Symantec Virus-Signature Blunder Cripples Countless PCs in China
The government media on May 20, 2007, reported that a flawed virus signature issued in the third week of May 2007, had crippled innumerable Chinese computers using the Symantec Corp. anti-virus program, as reported by Computerworld's May 21, 2007 edition.
On May 18, 2007, a virus-signature patch that was sent automatically to clients around 1:00 a.m. Beijing time, to Symantec's anti-virus scan engine confused two vital system files of the Basic Chinese version of Windows XP SP2 for a Trojan.
Both the files -- lsasrv.dll and netapi32.dll -- were mistakenly segregated, which consecutively incapacitated Windows. Whenever an infected computer was restarted, Windows malfunctioned to display only a blue screen.
A representative from Symantec, maker of Norton AntiVirus program has affirmed that this event stemmed from improper upgradation of anti-virus program. He assured that the firm was currently endeavoring for a viable solution, according to May 20, 2007 issue of News.xinhuanet.

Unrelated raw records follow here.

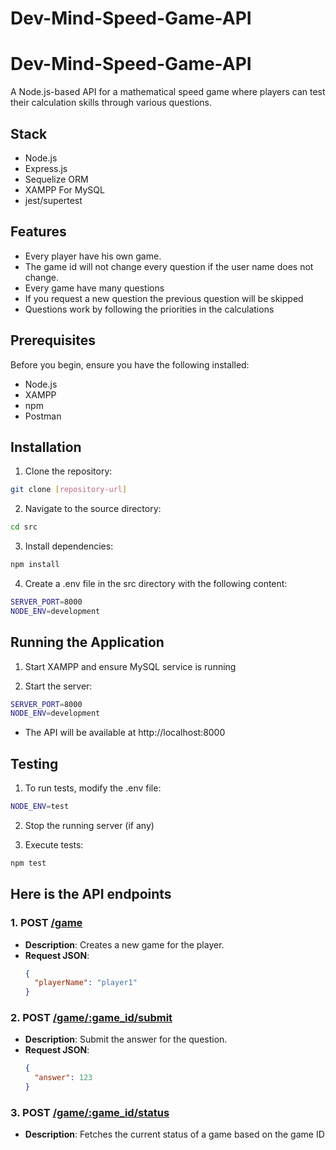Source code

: # Dev-Mind-Speed-Game-API

# Dev-Mind-Speed-Game-API

A Node.js-based API for a mathematical speed game where players can test their calculation skills through various questions.

## Stack

- Node.js
- Express.js
- Sequelize ORM
- XAMPP For MySQL
- jest/supertest

## Features

- Every player have his own game.
- The game id will not change every question if the user name does not change.
- Every game have many questions 
- If you request a new question the previous question will be skipped
- Questions work by following the priorities in the calculations

## Prerequisites

Before you begin, ensure you have the following installed:
- Node.js
- XAMPP
- npm
- Postman

## Installation

1. Clone the repository:
```bash
git clone [repository-url]
```

2. Navigate to the source directory:
```bash
cd src
```

3. Install dependencies:
```bash
npm install
```

4. Create a .env file in the src directory with the following content:
```bash
SERVER_PORT=8000
NODE_ENV=development
```

## Running the Application

1. Start XAMPP and ensure MySQL service is running

2. Start the server:
```bash
SERVER_PORT=8000
NODE_ENV=development
```

- The API will be available at http://localhost:8000

## Testing

1. To run tests, modify the .env file:
```bash
NODE_ENV=test
```

2. Stop the running server (if any)

3. Execute tests:
```bash
npm test
```

## Here is the API endpoints

### 1. **POST [/game](http://localhost:8000/game/start)**
- **Description**: Creates a new game for the player.
- **Request JSON**: 
  ```json
  {
    "playerName": "player1"
  }
  ```

### 2. **POST [/game/:game_id/submit](http://localhost:8000/game/:game_id/submit)**
- **Description**: Submit the answer for the question.
- **Request JSON**: 
  ```json
  {
    "answer": 123
  }
  ```

### 3. **POST [/game/:game_id/status](http://localhost:8000/game/:game_id/status)**
- **Description**: Fetches the current status of a game based on the game ID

"The May 18, 2007 modification of Norton's virus database has resulted in countless computers to collapse, seriously impeding the users' work," stated Xinhau News Agency of China as reported by Computerworld's May 21, 2007 edition.
On May 19, 2007, Symantec Corp. declared that it has registered eight civil cases against fake Symantec software suppliers, asking for over $55 million in compensation from the lawsuits, as per reports in May 19, 2007 issue of Webwire.
All cases were registered at the US District Court in California, including the undermentioned companies in their own states: Acortech, (California); mPlus, (California); Rowcal Distribution, (California); eDirect Software, (Canada); SoftwareOutlets.com, (Florida); Global Impact, Inc., (Florida); Logical Plus, (New York); and Directron.com, (Texas).
"The risk presented by these hackers to end users and the security of their confidential and fiscal online data cannot be exaggerated," told Scott Minden, Symantec's Director, Legal Affairs, according to the May 19, 2007 reports in Webwire.
Symantec's Brand Protection Task Force carried out the probe of those firms, which had availed trial purchases of the alleged fake product and the assessment of the flawed disks given by users of the suspect firms in order to constitute the foundation of the grievances that were duly lodged.